From your two extra copies of the 08 photo, you should be able to cut one each of the three objects (using a scissors or the X-acto knife). Carefully re-create any portion of the object that you can't actually see.

Place these three objects down on the painting in their correct positions. Use a small pieces of blue tape to hinge them in place. Lift up the "rearmost" photo silhouette slightly and place blue tape - approximately centered - under the all of the edges. Now trace the edges of the object onto the blue tape.

Using the X-acto knife, cut along the tracings and then remove the blue tape from the area to be painted. Paint it with the correct value paint, going slightly over the tape. Let it dry and then remove the tape.

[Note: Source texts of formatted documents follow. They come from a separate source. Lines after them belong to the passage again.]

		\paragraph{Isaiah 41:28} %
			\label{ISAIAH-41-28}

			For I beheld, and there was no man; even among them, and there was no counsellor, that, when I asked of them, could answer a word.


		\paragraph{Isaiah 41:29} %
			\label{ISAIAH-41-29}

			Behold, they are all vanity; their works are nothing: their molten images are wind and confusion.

Do the same for the mid-depth object and then do it for the frontmost object.

Whichever is your white object, give it two coats of white paint.

Remove the blue-tape frame.

Put you name on the back of the painting.


On another piece of Bristol Paper, draw a centered rectangle 10X15 inches. In it, make a collage that approximates the 07 five-value photo.

Use two of your grayscale papers for values. The other three values must be created using "optical value" papers - either found or created by you.

Use the glue stick for temporary positioning and the rubber cement for final adhesion.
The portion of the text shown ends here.